If you had a company and wanted to diversify your workforce, how would you go
about it?

------
woko
I would call it "inheritance" of discrimination rather than "replication" of
discrimination: the skin-colour bias arises because of the Ivy-League bias.

Quotes below:

> "[...] Facebook staffers say that despite adding more schools to the
> recruiting lists, White managers continue to select from the same Ivy League
> and West Coast schools they’d attended.

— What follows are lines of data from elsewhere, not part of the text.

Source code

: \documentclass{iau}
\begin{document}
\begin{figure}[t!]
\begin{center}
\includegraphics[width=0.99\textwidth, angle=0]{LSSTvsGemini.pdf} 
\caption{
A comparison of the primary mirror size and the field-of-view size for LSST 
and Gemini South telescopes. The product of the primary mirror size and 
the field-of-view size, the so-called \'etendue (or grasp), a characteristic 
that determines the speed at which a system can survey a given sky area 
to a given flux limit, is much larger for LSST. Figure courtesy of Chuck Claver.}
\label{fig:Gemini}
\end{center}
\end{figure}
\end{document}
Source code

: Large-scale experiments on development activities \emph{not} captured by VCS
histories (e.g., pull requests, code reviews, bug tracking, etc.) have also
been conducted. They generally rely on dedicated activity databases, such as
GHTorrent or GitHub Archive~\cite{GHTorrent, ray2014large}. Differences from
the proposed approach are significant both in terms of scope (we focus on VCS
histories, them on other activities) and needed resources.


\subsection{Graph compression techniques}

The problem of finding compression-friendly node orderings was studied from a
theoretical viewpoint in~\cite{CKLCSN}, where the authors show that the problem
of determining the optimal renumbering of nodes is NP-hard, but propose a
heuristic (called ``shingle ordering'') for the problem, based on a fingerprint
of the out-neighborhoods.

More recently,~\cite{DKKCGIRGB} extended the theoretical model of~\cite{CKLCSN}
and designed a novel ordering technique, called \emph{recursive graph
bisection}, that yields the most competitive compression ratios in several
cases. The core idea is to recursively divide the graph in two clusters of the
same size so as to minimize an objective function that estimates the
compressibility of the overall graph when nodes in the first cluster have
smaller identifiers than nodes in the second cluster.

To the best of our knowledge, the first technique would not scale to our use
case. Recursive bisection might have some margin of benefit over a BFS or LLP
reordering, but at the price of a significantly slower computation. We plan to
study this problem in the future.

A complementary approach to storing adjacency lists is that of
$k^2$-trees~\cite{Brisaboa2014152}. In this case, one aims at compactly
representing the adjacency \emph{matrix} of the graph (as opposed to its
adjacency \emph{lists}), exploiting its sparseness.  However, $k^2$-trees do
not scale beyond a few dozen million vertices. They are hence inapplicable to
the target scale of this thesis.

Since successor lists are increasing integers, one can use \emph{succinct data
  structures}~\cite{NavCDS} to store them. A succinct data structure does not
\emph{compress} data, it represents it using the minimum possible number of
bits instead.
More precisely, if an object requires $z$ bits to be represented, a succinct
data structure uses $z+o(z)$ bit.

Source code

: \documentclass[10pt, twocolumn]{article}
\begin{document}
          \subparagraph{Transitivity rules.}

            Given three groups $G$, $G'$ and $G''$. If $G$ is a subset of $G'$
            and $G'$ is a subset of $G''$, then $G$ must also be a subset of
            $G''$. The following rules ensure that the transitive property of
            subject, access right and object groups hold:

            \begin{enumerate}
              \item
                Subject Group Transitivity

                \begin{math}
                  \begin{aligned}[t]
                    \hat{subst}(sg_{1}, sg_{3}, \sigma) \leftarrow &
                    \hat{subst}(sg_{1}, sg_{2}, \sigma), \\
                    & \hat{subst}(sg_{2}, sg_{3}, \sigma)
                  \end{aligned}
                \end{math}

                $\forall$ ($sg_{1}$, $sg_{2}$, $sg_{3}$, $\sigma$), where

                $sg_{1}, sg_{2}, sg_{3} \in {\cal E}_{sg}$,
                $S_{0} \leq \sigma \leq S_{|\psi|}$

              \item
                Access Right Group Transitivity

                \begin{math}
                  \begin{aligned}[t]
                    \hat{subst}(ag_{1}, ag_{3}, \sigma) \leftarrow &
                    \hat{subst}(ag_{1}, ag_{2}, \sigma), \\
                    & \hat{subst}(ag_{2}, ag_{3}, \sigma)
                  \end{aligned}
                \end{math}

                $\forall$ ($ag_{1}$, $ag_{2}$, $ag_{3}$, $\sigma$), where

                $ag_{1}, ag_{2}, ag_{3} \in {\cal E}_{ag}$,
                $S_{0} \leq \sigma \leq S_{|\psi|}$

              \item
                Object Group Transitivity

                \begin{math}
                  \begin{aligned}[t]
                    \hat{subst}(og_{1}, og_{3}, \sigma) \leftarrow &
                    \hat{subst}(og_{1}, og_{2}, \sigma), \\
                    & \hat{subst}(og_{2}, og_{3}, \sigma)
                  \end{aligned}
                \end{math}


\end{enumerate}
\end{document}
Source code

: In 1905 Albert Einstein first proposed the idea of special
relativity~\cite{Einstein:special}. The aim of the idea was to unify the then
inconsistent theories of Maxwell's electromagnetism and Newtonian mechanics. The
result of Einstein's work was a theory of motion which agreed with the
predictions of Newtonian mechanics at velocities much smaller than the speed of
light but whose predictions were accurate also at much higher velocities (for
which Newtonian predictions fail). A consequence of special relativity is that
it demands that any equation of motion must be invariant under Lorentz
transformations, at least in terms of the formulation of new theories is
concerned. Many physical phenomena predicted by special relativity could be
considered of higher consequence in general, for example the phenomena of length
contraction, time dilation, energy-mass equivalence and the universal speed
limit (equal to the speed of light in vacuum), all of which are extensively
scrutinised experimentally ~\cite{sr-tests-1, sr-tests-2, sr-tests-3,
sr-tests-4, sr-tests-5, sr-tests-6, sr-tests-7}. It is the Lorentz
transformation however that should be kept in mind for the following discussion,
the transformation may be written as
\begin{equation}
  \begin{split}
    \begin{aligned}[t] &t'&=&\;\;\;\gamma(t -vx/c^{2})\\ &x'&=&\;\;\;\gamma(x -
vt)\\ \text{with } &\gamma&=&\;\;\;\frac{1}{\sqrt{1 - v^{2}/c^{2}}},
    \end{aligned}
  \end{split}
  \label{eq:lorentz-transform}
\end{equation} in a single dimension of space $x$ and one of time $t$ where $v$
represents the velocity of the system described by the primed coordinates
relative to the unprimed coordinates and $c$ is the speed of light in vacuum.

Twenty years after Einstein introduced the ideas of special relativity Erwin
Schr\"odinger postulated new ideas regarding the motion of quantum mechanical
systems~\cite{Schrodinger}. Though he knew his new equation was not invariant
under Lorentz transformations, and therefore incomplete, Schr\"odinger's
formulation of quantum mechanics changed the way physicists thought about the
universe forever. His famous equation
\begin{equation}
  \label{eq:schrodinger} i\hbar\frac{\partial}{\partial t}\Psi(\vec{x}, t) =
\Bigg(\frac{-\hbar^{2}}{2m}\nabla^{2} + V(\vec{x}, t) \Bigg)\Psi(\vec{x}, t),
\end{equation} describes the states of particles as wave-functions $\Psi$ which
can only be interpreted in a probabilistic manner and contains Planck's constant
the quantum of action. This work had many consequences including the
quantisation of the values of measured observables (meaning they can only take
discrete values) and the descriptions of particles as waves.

> Many of these institutions act as another racial filter because Black
> students are often under-represented.

> “Companies will give unfair weight to a school like Stanford, dipping down
> to the top 20% of students, but might pass on a student in the top 2% of
> their class at Penn State [...]"

------
cerebrum
[https://www.econlib.org/the-uniformity-and-exclusion-
movemen...](https://www.econlib.org/the-uniformity-and-exclusion-movement/)

------
thoughtstheseus
Most large companies in the valley are actively discriminating... They’re not
trying to avoid discrimination, they’re using it (unsuccessfully in most
cases) to achieve a desired demographic outcome in their workforce.

------
mnm1
Last time I checked, SV was still in America. Somehow they're supposed to
ignore the culture of racism here and be above it? That's delusional. These
are people living in a country whose entire history from its pre-history to
this current moment and into the future is racism. The entire country was
built on racism. But somehow a bunch of tech bros, most of them racist, are
supposed to rise above this and fix all of it. Completely delusional.